Foi protocolado na Câmara Legislativa (CLDF), na manhã desta terça-feira (14/04), o substitutivo ao projeto de lei que concede aos pais e alunos de instituições de ensino particular desconto nas mensalidades enquanto durar o estado de calamidade pública decorrente da pandemia do coronavírus.

A nova proposta estabelece descontos entre 30% e 50%. Entretanto, o valor abatido deverá ser devolvido após o fim da crise, parcelado de cinco até 10 vezes, desde que a escola comprove ter feito a reposição das aulas.

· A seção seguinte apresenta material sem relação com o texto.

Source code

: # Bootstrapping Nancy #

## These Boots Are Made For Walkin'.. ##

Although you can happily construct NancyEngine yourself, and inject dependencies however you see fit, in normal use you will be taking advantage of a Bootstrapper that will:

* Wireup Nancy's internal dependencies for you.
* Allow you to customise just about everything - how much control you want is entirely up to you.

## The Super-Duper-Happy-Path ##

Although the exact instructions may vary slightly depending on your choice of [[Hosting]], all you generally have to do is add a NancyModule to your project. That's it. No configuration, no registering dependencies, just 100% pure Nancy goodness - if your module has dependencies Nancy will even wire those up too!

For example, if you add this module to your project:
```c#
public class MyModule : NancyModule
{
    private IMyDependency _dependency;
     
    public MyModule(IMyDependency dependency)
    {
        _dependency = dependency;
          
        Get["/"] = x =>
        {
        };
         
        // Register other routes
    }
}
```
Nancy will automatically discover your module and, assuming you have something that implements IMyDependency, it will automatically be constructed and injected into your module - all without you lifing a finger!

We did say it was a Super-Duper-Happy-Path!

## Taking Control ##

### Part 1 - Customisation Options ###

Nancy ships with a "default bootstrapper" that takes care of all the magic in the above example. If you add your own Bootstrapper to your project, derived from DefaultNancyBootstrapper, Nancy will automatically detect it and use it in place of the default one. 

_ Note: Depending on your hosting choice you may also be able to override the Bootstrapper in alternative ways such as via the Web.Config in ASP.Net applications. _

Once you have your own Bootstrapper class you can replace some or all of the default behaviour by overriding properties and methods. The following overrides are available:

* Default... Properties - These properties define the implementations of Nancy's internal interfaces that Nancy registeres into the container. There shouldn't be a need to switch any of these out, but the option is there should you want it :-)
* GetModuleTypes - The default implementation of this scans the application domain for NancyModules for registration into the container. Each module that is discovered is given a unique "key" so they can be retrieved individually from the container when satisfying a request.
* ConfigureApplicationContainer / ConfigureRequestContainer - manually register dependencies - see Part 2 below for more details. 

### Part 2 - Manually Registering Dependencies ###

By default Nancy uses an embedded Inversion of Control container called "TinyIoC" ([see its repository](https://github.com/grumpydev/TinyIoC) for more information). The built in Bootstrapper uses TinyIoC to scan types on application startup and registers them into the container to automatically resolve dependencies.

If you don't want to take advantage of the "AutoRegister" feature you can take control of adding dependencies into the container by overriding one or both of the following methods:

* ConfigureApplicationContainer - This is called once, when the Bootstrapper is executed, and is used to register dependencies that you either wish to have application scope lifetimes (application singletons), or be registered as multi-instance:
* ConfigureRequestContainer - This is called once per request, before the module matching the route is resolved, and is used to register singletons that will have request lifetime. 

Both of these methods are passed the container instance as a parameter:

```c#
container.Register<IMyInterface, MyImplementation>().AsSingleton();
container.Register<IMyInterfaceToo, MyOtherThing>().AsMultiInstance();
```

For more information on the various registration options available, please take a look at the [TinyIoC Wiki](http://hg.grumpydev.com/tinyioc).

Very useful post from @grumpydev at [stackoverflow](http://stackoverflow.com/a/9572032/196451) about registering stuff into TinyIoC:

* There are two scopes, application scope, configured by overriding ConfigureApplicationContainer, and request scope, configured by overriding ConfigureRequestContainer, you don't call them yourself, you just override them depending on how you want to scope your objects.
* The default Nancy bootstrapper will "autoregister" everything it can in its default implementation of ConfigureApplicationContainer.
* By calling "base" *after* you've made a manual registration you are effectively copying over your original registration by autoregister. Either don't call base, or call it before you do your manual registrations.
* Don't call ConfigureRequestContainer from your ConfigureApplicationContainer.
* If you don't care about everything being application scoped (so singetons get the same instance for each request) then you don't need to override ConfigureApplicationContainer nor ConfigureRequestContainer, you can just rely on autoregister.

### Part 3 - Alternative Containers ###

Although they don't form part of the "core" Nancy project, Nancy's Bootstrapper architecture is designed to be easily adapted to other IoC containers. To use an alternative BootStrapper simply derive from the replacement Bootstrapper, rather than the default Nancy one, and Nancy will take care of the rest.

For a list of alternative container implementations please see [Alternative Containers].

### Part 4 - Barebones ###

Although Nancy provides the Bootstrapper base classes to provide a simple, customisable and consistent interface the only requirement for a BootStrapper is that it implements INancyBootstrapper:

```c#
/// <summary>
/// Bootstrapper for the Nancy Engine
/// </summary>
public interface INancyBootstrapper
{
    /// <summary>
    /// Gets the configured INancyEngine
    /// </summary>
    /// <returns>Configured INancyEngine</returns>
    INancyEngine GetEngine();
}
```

O projeto, que substitui aquele aprovado em primeiro turno, teve modificações e precisa ser aprovado em segundo turno, o que pode ocorrer nesta terça. Caso passe pelo crivo dos distritais, o PL segue para a sanção do governador Ibaneis Rocha (MDB). Só então, passa a valer.

Segundo o presidente da Câmara Legislativa e autor da proposta, deputado Rafael Prudente (MDB), o texto é fruto de um acordo com todos os setores da educação particular.

“O desconto vai de 30% a 50% e as escolas poderão cobrar parceladamente de 5 a 10 vezes, 90 dias depois que o governo decretar o fim do isolamento essa diferença, desde que o serviço tenha sido efetivamente prestado”, explica Prudente.

Para o presidente da CLDF, essa é uma forma de garantir que as instituições de ensino não entrem em colapso financeiro e que os pais e alunos tenham a segurança de que os serviços realmente serão prestados.

Se a matéria for aprovada e sancionada, as escolas particulares deverão dar publicidade à criação de câmaras de negociação.

Com essas câmaras, os interessados em pedir o desconto nas mensalidades deverão comprovar que, devido à pandemia do novo coronavírus, perderam a renda e, por isso, não podem pagar.

Os descontos não serão dados àqueles que, porventura, possuam algum tipo de bolsa estudantil, uma vez que são beneficiados por outra modalidade.

De acordo com Valter Moura, presidente da Associação dos Pais e Alunos do Distrito Federal (Aspas-DF), o grupo procurou a Secretaria de Educação a fim de que a pasta mediasse a criação de uma câmara arbitral de conciliação. Para eles, a proposta inicial da Câmara Legislativa não seria suficiente para resolver a questão.

Na semana passada, no mesmo dia em que o projeto de lei voltou à pauta da Câmara Legislativa, com alterações, o Ministério Público do DF e Territórios (MPDFT) entrou em contato com a Casa para fazer um alerta.

A Procuradoria-Geral de Justiça recomendou aos distritais que suspendessem a votação em segundo turno do Projeto de Lei nº 1079/2020. De acordo com os promotores, “a proposição contém flagrante vício de inconstitucionalidade e, caso aprovada, criará expectativas inconsistentes para os indivíduos e para as instituições de ensino”, diz publicação do órgão.